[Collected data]
- Opening Delimiter -

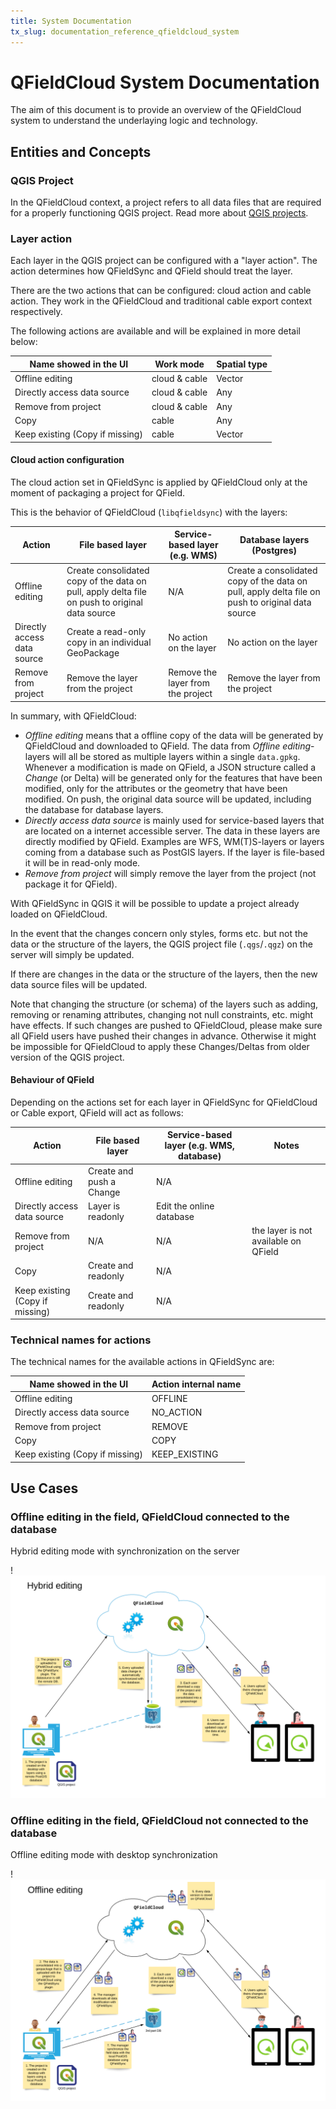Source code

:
 ```yaml
---
title: System Documentation
tx_slug: documentation_reference_qfieldcloud_system
---
```


# QFieldCloud System Documentation

The aim of this document is to provide an overview of the QFieldCloud system to understand the underlaying logic and technology.


## Entities and Concepts


### QGIS Project

In the QFieldCloud context, a project refers to all data files that are required for a properly functioning QGIS project.
Read more about [QGIS projects](./projects.md).

### Layer action

Each layer in the QGIS project can be configured with a "layer action".
The action determines how QFieldSync and QField should treat the layer.

There are the two actions that can be configured: cloud action and cable action.
They work in the QFieldCloud and traditional cable export context respectively.

The following actions are available and will be explained in more detail below:

| Name showed in the UI           | Work mode     | Spatial type |
|---------------------------------|---------------|--------------|
| Offline editing                 | cloud & cable | Vector       |
| Directly access data source     | cloud & cable | Any          |
| Remove from project             | cloud & cable | Any          |
| Copy                            | cable         | Any          |
| Keep existing (Copy if missing) | cable         | Vector       |


#### Cloud action configuration

The cloud action set in QFieldSync is applied by QFieldCloud only at the moment of packaging a project for QField.

This is the behavior of QFieldCloud (`libqfieldsync`) with the layers:

| Action                      | File based layer                                                                               | Service-based layer (e.g. WMS)    | Database layers (Postgres)                                                                       |
|-----------------------------|------------------------------------------------------------------------------------------------|-----------------------------------|--------------------------------------------------------------------------------------------------|
| Offline editing             | Create consolidated copy of the data on pull, apply delta file on push to original data source | N/A                               | Create a consolidated copy of the data on pull, apply delta file on push to original data source |
| Directly access data source | Create a read-only copy in an individual GeoPackage                                            | No action on the layer            | No action on the layer                                                                           |
| Remove from project         | Remove the layer from the project                                                              | Remove the layer from the project | Remove the layer from the project                                                                |

In summary, with QFieldCloud:

- *Offline editing* means that a offline copy of the data will be generated by QFieldCloud and downloaded to QField.
The data from *Offline editing*-layers will all be stored as multiple layers within a single `data.gpkg`.
Whenever a modification is made on QField, a JSON structure called a *Change* (or Delta) will be generated only for the features that have been modified, only for the attributes or the geometry that have been modified.
On push, the original data source will be updated, including the database for database layers.
- *Directly access data source* is mainly used for service-based layers that are located on a internet accessible server.
The data in these layers are directly modified by QField.
Examples are WFS, WM(T)S-layers or layers coming from a database such as PostGIS layers.
If the layer is file-based it will be in read-only mode.
- *Remove from project* will simply remove the layer from the project (not package it for QField).

With QFieldSync in QGIS it will be possible to update a project already loaded on QFieldCloud.

In the event that the changes concern only styles, forms etc. but not the data or the structure of the layers, the QGIS project file (`.qgs`/`.qgz`) on the server will simply be updated.

If there are changes in the data or the structure of the layers, then the new data source files will be updated.

Note that changing the structure (or schema) of the layers such as adding, removing or renaming attributes, changing not null constraints, etc. might have effects.
If such changes are pushed to QFieldCloud, please make sure all QField users have pushed their changes in advance.
Otherwise it might be impossible for QFieldCloud to apply these Changes/Deltas from older version of the QGIS project.


#### Behaviour of QField

Depending on the actions set for each layer in QFieldSync for QFieldCloud or Cable export, QField will act as follows:

| Action                          | File based layer          | Service-based layer (e.g. WMS, database)   | Notes                                |
|---------------------------------|---------------------------|--------------------------------------------|--------------------------------------|
| Offline editing                 | Create and push a Change  | N/A                                        |                                      |
| Directly access data source     | Layer is readonly         | Edit the online  database                  |                                      |
| Remove from project             | N/A                       | N/A                                        | the layer is not available on QField |
| Copy                            | Create and readonly       | N/A                                        |                                      |
| Keep existing (Copy if missing) | Create and readonly       | N/A                                        |                                      |


### Technical names for actions

The technical names for the available actions in QFieldSync are:

| Name showed in the UI           | Action internal name |
|---------------------------------|----------------------|
| Offline editing                 | OFFLINE              |
| Directly access data source     | NO_ACTION            |
| Remove from project             | REMOVE               |
| Copy                            | COPY                 |
| Keep existing (Copy if missing) | KEEP_EXISTING        |



## Use Cases

### Offline editing in the field, QFieldCloud connected to the database

Hybrid editing mode with synchronization on the server

!![Hybrid editing mode](../../assets/images/hybrid-schema.png)

### Offline editing in the field, QFieldCloud not connected to the database

Offline editing mode with desktop synchronization

!![Offline editing mode](../../assets/images/offline-schema.png)
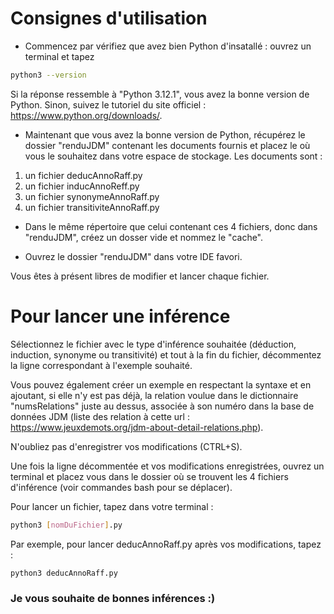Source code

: # Consignes d'utilisation

* Commencez par vérifiez que avez bien Python d'insatallé : ouvrez un terminal et tapez 
```bash
python3 --version
``` 
Si la réponse ressemble à "Python 3.12.1", vous avez la bonne version de Python. Sinon, suivez le tutoriel du site officiel : https://www.python.org/downloads/.

* Maintenant que vous avez la bonne version de Python, récupérez le dossier "renduJDM" contenant les documents fournis et placez le où vous le souhaitez dans votre espace de stockage. Les documents sont :
1) un fichier deducAnnoRaff.py
2) un fichier inducAnnoReff.py
3) un fichier synonymeAnnoRaff.py 
4) un fichier transitiviteAnnoRaff.py

* Dans le même répertoire que celui contenant ces 4 fichiers, donc dans "renduJDM", créez un dosser vide et nommez le "cache".

* Ouvrez le dossier "renduJDM" dans votre IDE favori.

Vous êtes à présent libres de modifier et lancer chaque fichier.

# Pour lancer une inférence  
Sélectionnez le fichier avec le type d'inférence souhaitée (déduction, induction, synonyme ou transitivité) et tout à la fin du fichier, décommentez la ligne correspondant à l'exemple souhaité. 

Vous pouvez également créer un exemple en respectant la syntaxe et en ajoutant, si elle n'y est pas déjà, la relation voulue dans le dictionnaire "numsRelations" juste au dessus, associée à son numéro dans la base de données JDM (liste des relation à cette url : https://www.jeuxdemots.org/jdm-about-detail-relations.php).

N'oubliez pas d'enregistrer vos modifications (CTRL+S).

Une fois la ligne décommentée et vos modifications enregistrées, ouvrez un terminal et placez vous dans le dossier où se trouvent les 4 fichiers d'inférence (voir commandes bash pour se déplacer).

Pour lancer un fichier, tapez dans votre terminal :
```bash
python3 [nomDuFichier].py
```

Par exemple, pour lancer deducAnnoRaff.py après vos modifications, tapez : 
```bash
python3 deducAnnoRaff.py
```

### Je vous souhaite de bonnes inférences :)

- Closing Delimiter -

— What this task involves —
Scan the data above and copy each line containing the word "might".

— Exercise solution —
Note that changing the structure (or schema) of the layers such as adding, removing or renaming attributes, changing not null constraints, etc. might have effects.
Otherwise it might be impossible for QFieldCloud to apply these Changes/Deltas from older version of the QGIS project.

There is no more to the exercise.